Work required
Bring together every line in the data that includes "based".

··· Source material

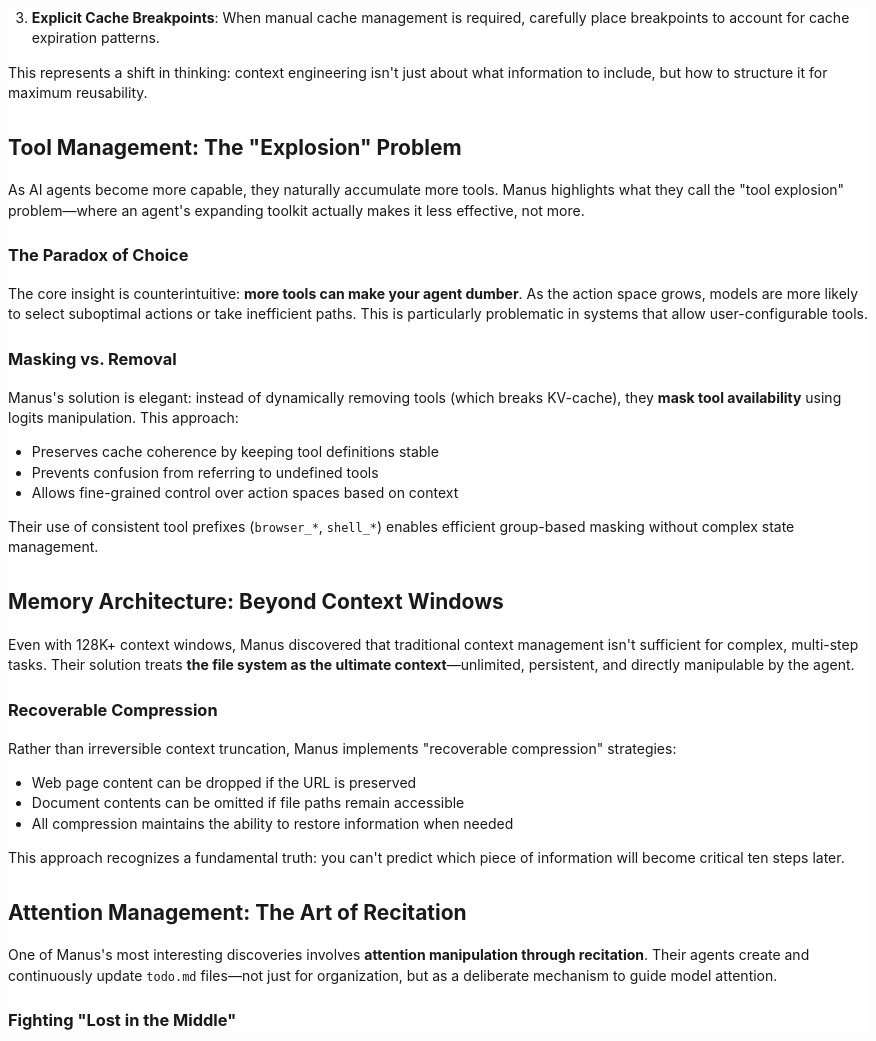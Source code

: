 3. **Explicit Cache Breakpoints**: When manual cache management is required, carefully place breakpoints to account for cache expiration patterns.

This represents a shift in thinking: context engineering isn't just about what information to include, but how to structure it for maximum reusability.

## Tool Management: The "Explosion" Problem

As AI agents become more capable, they naturally accumulate more tools. Manus highlights what they call the "tool explosion" problem—where an agent's expanding toolkit actually makes it less effective, not more.

### The Paradox of Choice

The core insight is counterintuitive: **more tools can make your agent dumber**. As the action space grows, models are more likely to select suboptimal actions or take inefficient paths. This is particularly problematic in systems that allow user-configurable tools.

### Masking vs. Removal

Manus's solution is elegant: instead of dynamically removing tools (which breaks KV-cache), they **mask tool availability** using logits manipulation. This approach:

- Preserves cache coherence by keeping tool definitions stable
- Prevents confusion from referring to undefined tools
- Allows fine-grained control over action spaces based on context

Their use of consistent tool prefixes (`browser_*`, `shell_*`) enables efficient group-based masking without complex state management.

## Memory Architecture: Beyond Context Windows

Even with 128K+ context windows, Manus discovered that traditional context management isn't sufficient for complex, multi-step tasks. Their solution treats **the file system as the ultimate context**—unlimited, persistent, and directly manipulable by the agent.

### Recoverable Compression

Rather than irreversible context truncation, Manus implements "recoverable compression" strategies:
- Web page content can be dropped if the URL is preserved
- Document contents can be omitted if file paths remain accessible
- All compression maintains the ability to restore information when needed

This approach recognizes a fundamental truth: you can't predict which piece of information will become critical ten steps later.

## Attention Management: The Art of Recitation

One of Manus's most interesting discoveries involves **attention manipulation through recitation**. Their agents create and continuously update `todo.md` files—not just for organization, but as a deliberate mechanism to guide model attention.

### Fighting "Lost in the Middle"
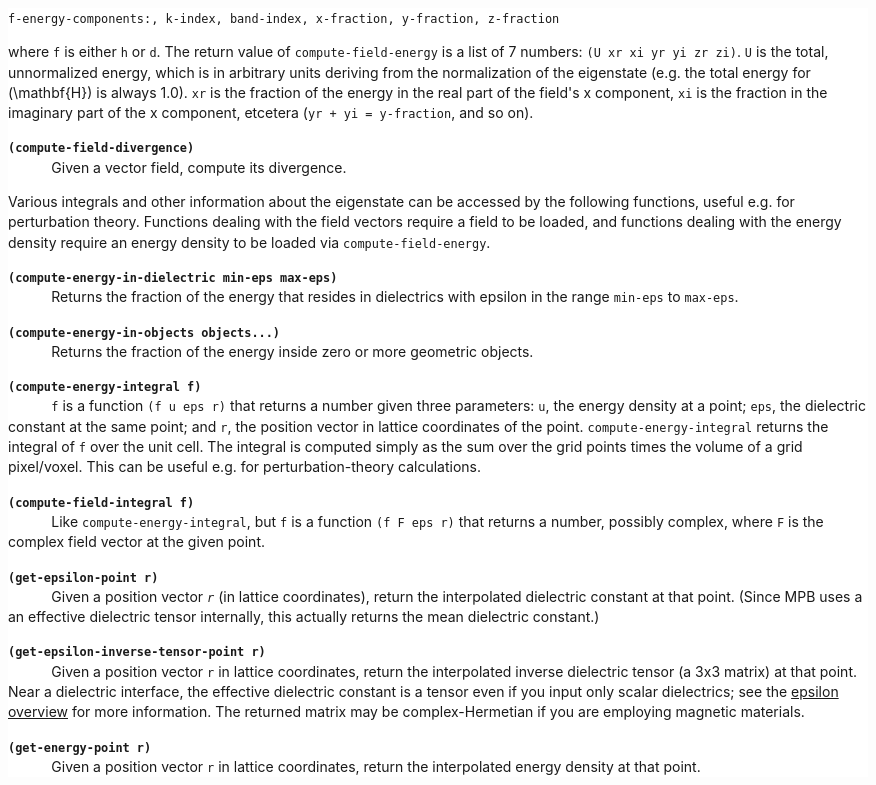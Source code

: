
 ```
f-energy-components:, k-index, band-index, x-fraction, y-fraction, z-fraction
```

where `f` is either `h` or `d`. The return value of `compute-field-energy` is a list of 7 numbers: `(U xr xi yr yi zr zi)`. `U` is the total, unnormalized energy, which is in arbitrary units deriving from the normalization of the eigenstate (e.g. the total energy for \(\mathbf{H}\) is always 1.0). `xr` is the fraction of the energy in the real part of the field's x component, `xi` is the fraction in the imaginary part of the x component, etcetera (`yr + yi = y-fraction`, and so on).

**`(compute-field-divergence)`**  
&nbsp;&nbsp;&nbsp;&nbsp;&nbsp;&nbsp;&nbsp;&nbsp;&nbsp;&nbsp;
Given a vector field, compute its divergence.

Various integrals and other information about the eigenstate can be accessed by the following functions, useful e.g. for perturbation theory. Functions dealing with the field vectors require a field to be loaded, and functions dealing with the energy density require an energy density to be loaded via `compute-field-energy`.

**`(compute-energy-in-dielectric min-eps max-eps)`**  
&nbsp;&nbsp;&nbsp;&nbsp;&nbsp;&nbsp;&nbsp;&nbsp;&nbsp;&nbsp;
Returns the fraction of the energy that resides in dielectrics with epsilon in the range `min-eps` to `max-eps`.

**`(compute-energy-in-objects objects...)`**  
&nbsp;&nbsp;&nbsp;&nbsp;&nbsp;&nbsp;&nbsp;&nbsp;&nbsp;&nbsp;
Returns the fraction of the energy inside zero or more geometric objects.

**`(compute-energy-integral f)`**  
&nbsp;&nbsp;&nbsp;&nbsp;&nbsp;&nbsp;&nbsp;&nbsp;&nbsp;&nbsp;
`f` is a function `(f u eps r)` that returns a number given three parameters: `u`, the energy density at a point; `eps`, the dielectric constant at the same point; and `r`, the position vector in lattice coordinates of the point. `compute-energy-integral` returns the integral of `f` over the unit cell. The integral is computed simply as the sum over the grid points times the volume of a grid pixel/voxel. This can be useful e.g. for perturbation-theory calculations.

**`(compute-field-integral f)`**  
&nbsp;&nbsp;&nbsp;&nbsp;&nbsp;&nbsp;&nbsp;&nbsp;&nbsp;&nbsp;
Like `compute-energy-integral`, but `f` is a function `(f F eps r)` that returns a number, possibly complex, where `F` is the complex field vector at the given point.

**`(get-epsilon-point r)`**  
&nbsp;&nbsp;&nbsp;&nbsp;&nbsp;&nbsp;&nbsp;&nbsp;&nbsp;&nbsp;
Given a position vector *`r`* (in lattice coordinates), return the interpolated dielectric constant at that point. (Since MPB uses a an effective dielectric tensor internally, this actually returns the mean dielectric constant.)

**`(get-epsilon-inverse-tensor-point r)`**  
&nbsp;&nbsp;&nbsp;&nbsp;&nbsp;&nbsp;&nbsp;&nbsp;&nbsp;&nbsp;
Given a position vector `r` in lattice coordinates, return the interpolated inverse dielectric tensor (a 3x3 matrix) at that point. Near a dielectric interface, the effective dielectric constant is a tensor even if you input only scalar dielectrics; see the [epsilon overview](Developer_Information.md#dielectric-function-computation) for more information. The returned matrix may be complex-Hermetian if you are employing magnetic materials.

**`(get-energy-point r)`**  
&nbsp;&nbsp;&nbsp;&nbsp;&nbsp;&nbsp;&nbsp;&nbsp;&nbsp;&nbsp;
Given a position vector `r` in lattice coordinates, return the interpolated energy density at that point.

······

Task output
- Allows fine-grained control over action spaces based on context
Their use of consistent tool prefixes (`browser_*`, `shell_*`) enables efficient group-based masking without complex state management.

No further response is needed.